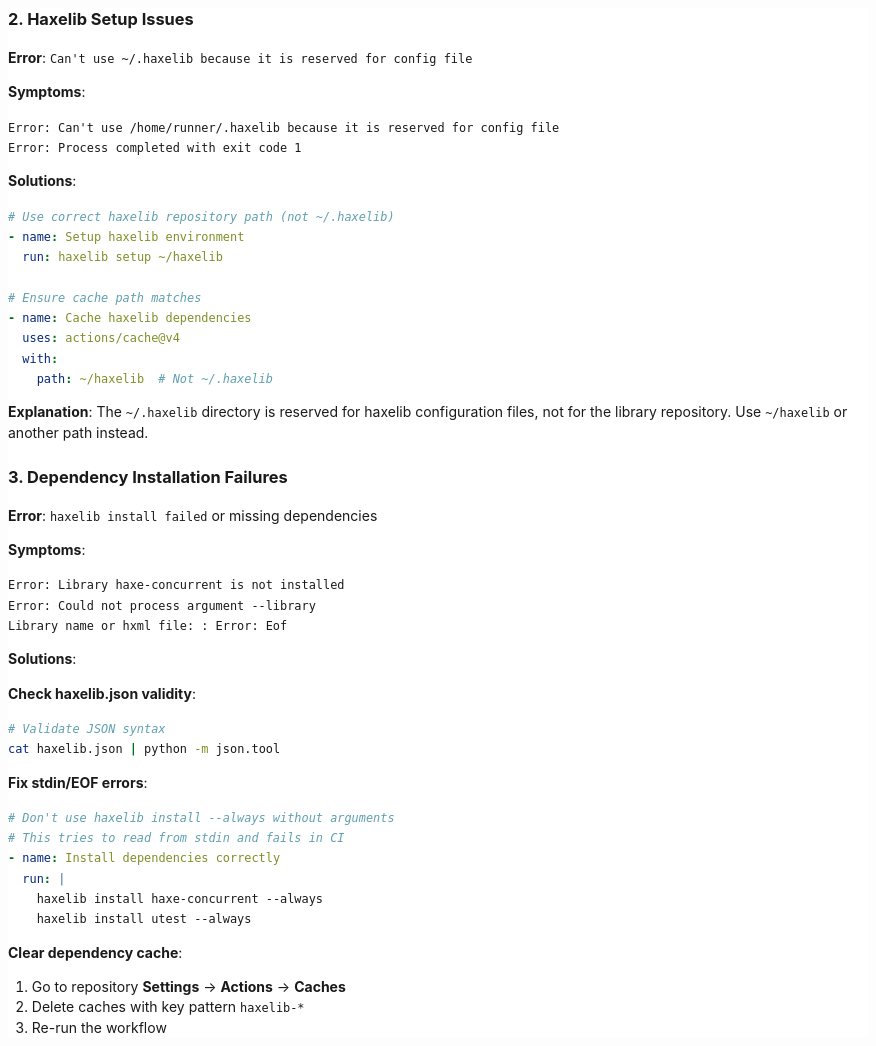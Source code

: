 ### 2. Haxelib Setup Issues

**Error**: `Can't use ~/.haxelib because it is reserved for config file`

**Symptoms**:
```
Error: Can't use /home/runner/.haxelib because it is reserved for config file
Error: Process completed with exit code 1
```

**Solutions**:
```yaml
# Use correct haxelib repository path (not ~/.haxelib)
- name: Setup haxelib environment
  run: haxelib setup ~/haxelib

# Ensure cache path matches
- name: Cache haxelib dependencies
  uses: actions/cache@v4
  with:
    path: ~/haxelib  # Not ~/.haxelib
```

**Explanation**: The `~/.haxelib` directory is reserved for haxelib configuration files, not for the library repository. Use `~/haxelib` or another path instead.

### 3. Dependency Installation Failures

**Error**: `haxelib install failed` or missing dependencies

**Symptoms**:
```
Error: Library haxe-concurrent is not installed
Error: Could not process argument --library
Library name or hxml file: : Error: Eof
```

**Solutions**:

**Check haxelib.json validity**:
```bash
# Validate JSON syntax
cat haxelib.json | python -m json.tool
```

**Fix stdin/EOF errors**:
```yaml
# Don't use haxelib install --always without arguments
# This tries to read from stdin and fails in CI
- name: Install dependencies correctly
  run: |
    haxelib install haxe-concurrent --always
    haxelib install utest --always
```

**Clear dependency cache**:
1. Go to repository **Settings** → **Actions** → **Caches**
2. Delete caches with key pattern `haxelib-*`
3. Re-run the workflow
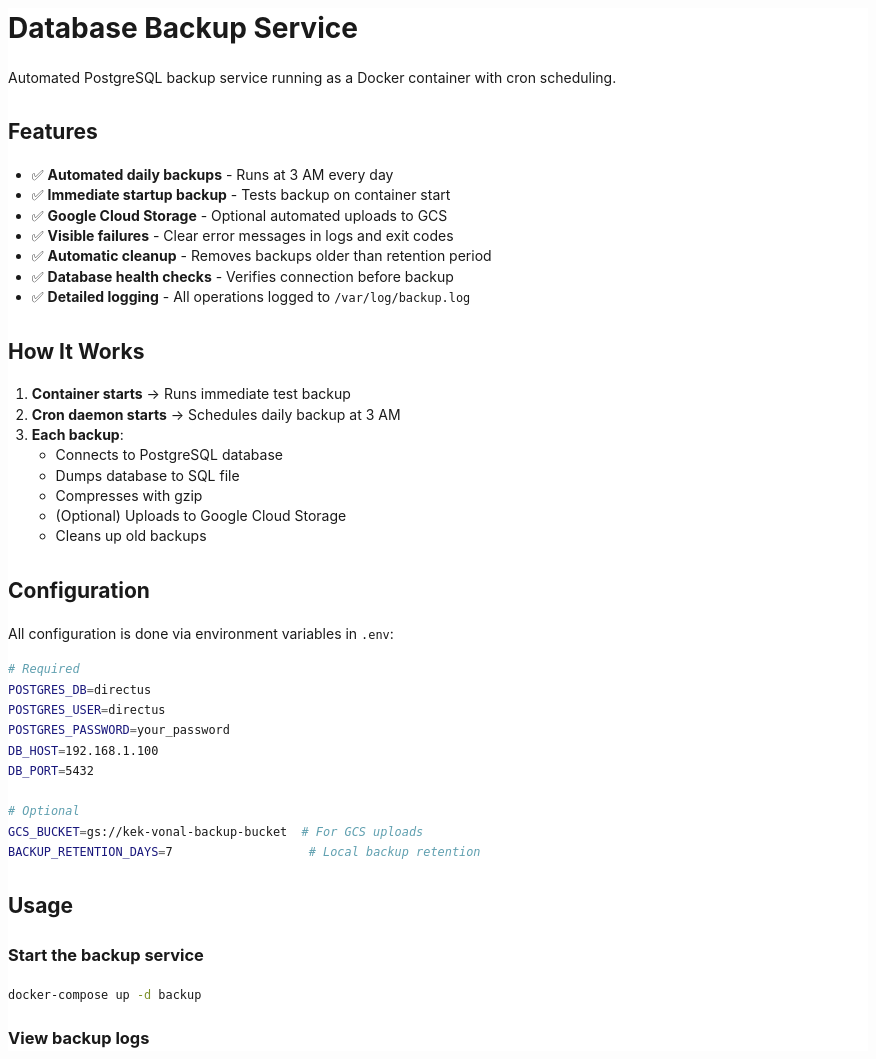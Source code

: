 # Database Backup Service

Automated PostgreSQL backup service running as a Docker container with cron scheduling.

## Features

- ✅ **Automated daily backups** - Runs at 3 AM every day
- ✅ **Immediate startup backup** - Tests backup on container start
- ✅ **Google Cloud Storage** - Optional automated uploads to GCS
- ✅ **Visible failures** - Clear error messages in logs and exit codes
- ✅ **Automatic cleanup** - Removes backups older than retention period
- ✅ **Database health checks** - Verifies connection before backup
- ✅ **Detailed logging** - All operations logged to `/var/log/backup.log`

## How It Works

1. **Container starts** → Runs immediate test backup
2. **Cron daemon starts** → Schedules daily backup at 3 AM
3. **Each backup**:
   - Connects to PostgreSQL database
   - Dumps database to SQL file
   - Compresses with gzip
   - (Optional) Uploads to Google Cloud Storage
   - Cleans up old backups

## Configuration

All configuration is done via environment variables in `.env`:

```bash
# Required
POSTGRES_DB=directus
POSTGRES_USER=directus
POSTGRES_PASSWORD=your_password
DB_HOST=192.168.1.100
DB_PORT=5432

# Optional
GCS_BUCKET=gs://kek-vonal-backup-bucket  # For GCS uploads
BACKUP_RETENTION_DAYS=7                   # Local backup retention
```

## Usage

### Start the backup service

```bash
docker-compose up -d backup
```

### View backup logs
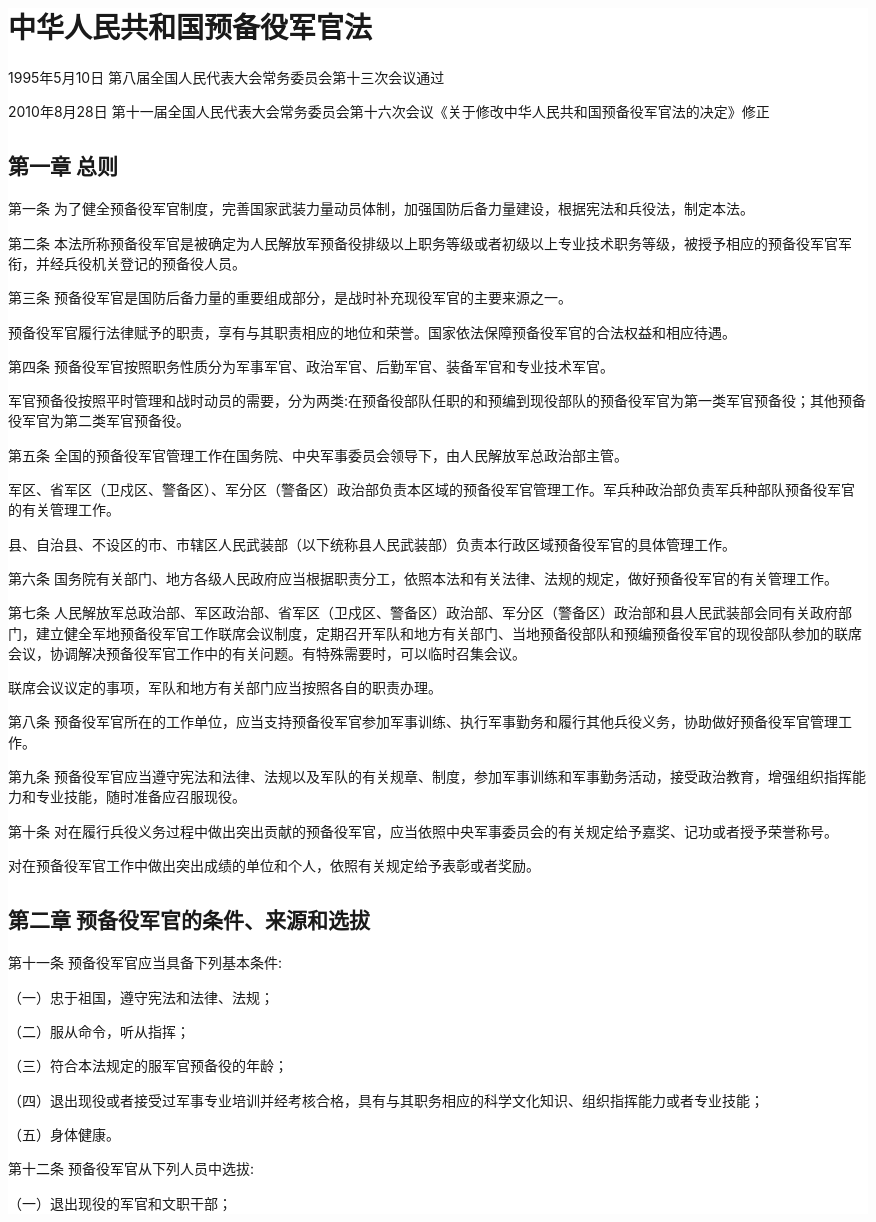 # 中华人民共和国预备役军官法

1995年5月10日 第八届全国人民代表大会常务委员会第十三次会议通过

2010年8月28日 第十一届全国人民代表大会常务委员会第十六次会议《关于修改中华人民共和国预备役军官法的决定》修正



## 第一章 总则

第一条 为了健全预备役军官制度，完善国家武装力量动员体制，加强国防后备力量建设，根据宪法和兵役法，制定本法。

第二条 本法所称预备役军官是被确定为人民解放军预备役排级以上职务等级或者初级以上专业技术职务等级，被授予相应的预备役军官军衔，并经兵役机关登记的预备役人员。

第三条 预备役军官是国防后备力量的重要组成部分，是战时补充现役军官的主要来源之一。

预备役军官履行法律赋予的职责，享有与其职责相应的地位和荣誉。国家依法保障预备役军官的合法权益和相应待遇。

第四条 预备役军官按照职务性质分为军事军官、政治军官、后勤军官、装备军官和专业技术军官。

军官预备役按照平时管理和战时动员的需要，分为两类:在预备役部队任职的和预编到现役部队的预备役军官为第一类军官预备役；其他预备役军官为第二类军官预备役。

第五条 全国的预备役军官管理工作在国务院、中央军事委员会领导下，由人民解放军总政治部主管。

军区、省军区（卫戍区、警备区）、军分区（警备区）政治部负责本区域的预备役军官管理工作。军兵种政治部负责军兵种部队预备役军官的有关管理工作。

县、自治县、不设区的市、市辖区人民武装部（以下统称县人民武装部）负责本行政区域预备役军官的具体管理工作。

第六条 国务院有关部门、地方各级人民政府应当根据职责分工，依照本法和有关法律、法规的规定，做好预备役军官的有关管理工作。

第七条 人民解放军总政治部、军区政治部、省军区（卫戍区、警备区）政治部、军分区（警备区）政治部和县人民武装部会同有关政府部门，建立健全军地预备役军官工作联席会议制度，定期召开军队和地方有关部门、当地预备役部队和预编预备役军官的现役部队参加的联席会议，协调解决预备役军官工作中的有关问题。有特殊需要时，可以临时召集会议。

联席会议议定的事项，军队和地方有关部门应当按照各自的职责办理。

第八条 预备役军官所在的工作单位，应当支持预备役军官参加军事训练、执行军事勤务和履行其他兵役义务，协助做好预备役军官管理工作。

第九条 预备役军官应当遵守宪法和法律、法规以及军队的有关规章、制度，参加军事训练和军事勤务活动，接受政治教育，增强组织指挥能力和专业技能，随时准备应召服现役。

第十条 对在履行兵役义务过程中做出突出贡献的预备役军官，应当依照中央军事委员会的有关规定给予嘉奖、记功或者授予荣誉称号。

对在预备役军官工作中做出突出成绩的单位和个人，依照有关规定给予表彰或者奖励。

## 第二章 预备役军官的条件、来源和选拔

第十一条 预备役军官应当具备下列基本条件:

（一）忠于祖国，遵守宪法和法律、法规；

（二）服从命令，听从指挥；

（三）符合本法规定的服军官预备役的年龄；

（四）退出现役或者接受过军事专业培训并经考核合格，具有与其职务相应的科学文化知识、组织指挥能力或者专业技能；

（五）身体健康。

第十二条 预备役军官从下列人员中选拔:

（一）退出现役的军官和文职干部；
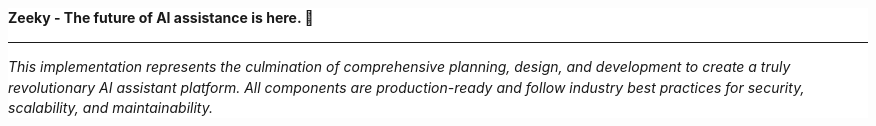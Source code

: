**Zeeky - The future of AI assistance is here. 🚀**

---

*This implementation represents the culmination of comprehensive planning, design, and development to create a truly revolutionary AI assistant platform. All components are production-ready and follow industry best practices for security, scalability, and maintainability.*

» **Task details**:
The entries above need to be transcribed exactly, with the images left out.

» **Reply to the exercise**:
Source code

: ### 2. Haxelib Setup Issues

**Error**: `Can't use ~/.haxelib because it is reserved for config file`

**Symptoms**:
```
Error: Can't use /home/runner/.haxelib because it is reserved for config file
Error: Process completed with exit code 1
```

**Solutions**:
```yaml
# Use correct haxelib repository path (not ~/.haxelib)
- name: Setup haxelib environment
  run: haxelib setup ~/haxelib

# Ensure cache path matches
- name: Cache haxelib dependencies
  uses: actions/cache@v4
  with:
    path: ~/haxelib  # Not ~/.haxelib
```

**Explanation**: The `~/.haxelib` directory is reserved for haxelib configuration files, not for the library repository. Use `~/haxelib` or another path instead.

### 3. Dependency Installation Failures

**Error**: `haxelib install failed` or missing dependencies

**Symptoms**:
```
Error: Library haxe-concurrent is not installed
Error: Could not process argument --library
Library name or hxml file: : Error: Eof
```

**Solutions**:

**Check haxelib.json validity**:
```bash
# Validate JSON syntax
cat haxelib.json | python -m json.tool
```

**Fix stdin/EOF errors**:
```yaml
# Don't use haxelib install --always without arguments
# This tries to read from stdin and fails in CI
- name: Install dependencies correctly
  run: |
    haxelib install haxe-concurrent --always
    haxelib install utest --always
```

**Clear dependency cache**:
1. Go to repository **Settings** → **Actions** → **Caches**
2. Delete caches with key pattern `haxelib-*`
3. Re-run the workflow
Source code

: # Database Backup Service

Automated PostgreSQL backup service running as a Docker container with cron scheduling.

## Features

- ✅ **Automated daily backups** - Runs at 3 AM every day
- ✅ **Immediate startup backup** - Tests backup on container start
- ✅ **Google Cloud Storage** - Optional automated uploads to GCS
- ✅ **Visible failures** - Clear error messages in logs and exit codes
- ✅ **Automatic cleanup** - Removes backups older than retention period
- ✅ **Database health checks** - Verifies connection before backup
- ✅ **Detailed logging** - All operations logged to `/var/log/backup.log`

## How It Works

1. **Container starts** → Runs immediate test backup
2. **Cron daemon starts** → Schedules daily backup at 3 AM
3. **Each backup**:
   - Connects to PostgreSQL database
   - Dumps database to SQL file
   - Compresses with gzip
   - (Optional) Uploads to Google Cloud Storage
   - Cleans up old backups

## Configuration

All configuration is done via environment variables in `.env`:

```bash
# Required
POSTGRES_DB=directus
POSTGRES_USER=directus
POSTGRES_PASSWORD=your_password
DB_HOST=192.168.1.100
DB_PORT=5432

# Optional
GCS_BUCKET=gs://kek-vonal-backup-bucket  # For GCS uploads
BACKUP_RETENTION_DAYS=7                   # Local backup retention
```

## Usage

### Start the backup service

```bash
docker-compose up -d backup
```

### View backup logs
 # 中华人民共和国预备役军官法

1995年5月10日 第八届全国人民代表大会常务委员会第十三次会议通过

2010年8月28日 第十一届全国人民代表大会常务委员会第十六次会议《关于修改中华人民共和国预备役军官法的决定》修正



## 第一章 总则

第一条 为了健全预备役军官制度，完善国家武装力量动员体制，加强国防后备力量建设，根据宪法和兵役法，制定本法。

第二条 本法所称预备役军官是被确定为人民解放军预备役排级以上职务等级或者初级以上专业技术职务等级，被授予相应的预备役军官军衔，并经兵役机关登记的预备役人员。

第三条 预备役军官是国防后备力量的重要组成部分，是战时补充现役军官的主要来源之一。

预备役军官履行法律赋予的职责，享有与其职责相应的地位和荣誉。国家依法保障预备役军官的合法权益和相应待遇。

第四条 预备役军官按照职务性质分为军事军官、政治军官、后勤军官、装备军官和专业技术军官。

军官预备役按照平时管理和战时动员的需要，分为两类:在预备役部队任职的和预编到现役部队的预备役军官为第一类军官预备役；其他预备役军官为第二类军官预备役。

第五条 全国的预备役军官管理工作在国务院、中央军事委员会领导下，由人民解放军总政治部主管。

军区、省军区（卫戍区、警备区）、军分区（警备区）政治部负责本区域的预备役军官管理工作。军兵种政治部负责军兵种部队预备役军官的有关管理工作。

县、自治县、不设区的市、市辖区人民武装部（以下统称县人民武装部）负责本行政区域预备役军官的具体管理工作。

第六条 国务院有关部门、地方各级人民政府应当根据职责分工，依照本法和有关法律、法规的规定，做好预备役军官的有关管理工作。

第七条 人民解放军总政治部、军区政治部、省军区（卫戍区、警备区）政治部、军分区（警备区）政治部和县人民武装部会同有关政府部门，建立健全军地预备役军官工作联席会议制度，定期召开军队和地方有关部门、当地预备役部队和预编预备役军官的现役部队参加的联席会议，协调解决预备役军官工作中的有关问题。有特殊需要时，可以临时召集会议。

联席会议议定的事项，军队和地方有关部门应当按照各自的职责办理。

第八条 预备役军官所在的工作单位，应当支持预备役军官参加军事训练、执行军事勤务和履行其他兵役义务，协助做好预备役军官管理工作。

第九条 预备役军官应当遵守宪法和法律、法规以及军队的有关规章、制度，参加军事训练和军事勤务活动，接受政治教育，增强组织指挥能力和专业技能，随时准备应召服现役。

第十条 对在履行兵役义务过程中做出突出贡献的预备役军官，应当依照中央军事委员会的有关规定给予嘉奖、记功或者授予荣誉称号。

对在预备役军官工作中做出突出成绩的单位和个人，依照有关规定给予表彰或者奖励。

## 第二章 预备役军官的条件、来源和选拔

第十一条 预备役军官应当具备下列基本条件:

（一）忠于祖国，遵守宪法和法律、法规；

（二）服从命令，听从指挥；

（三）符合本法规定的服军官预备役的年龄；

（四）退出现役或者接受过军事专业培训并经考核合格，具有与其职务相应的科学文化知识、组织指挥能力或者专业技能；

（五）身体健康。

第十二条 预备役军官从下列人员中选拔:

（一）退出现役的军官和文职干部；
Source code

:**Zeeky - The future of AI assistance is here. 🚀**

---

*This implementation represents the culmination of comprehensive planning, design, and development to create a truly revolutionary AI assistant platform. All components are production-ready and follow industry best practices for security, scalability, and maintainability.*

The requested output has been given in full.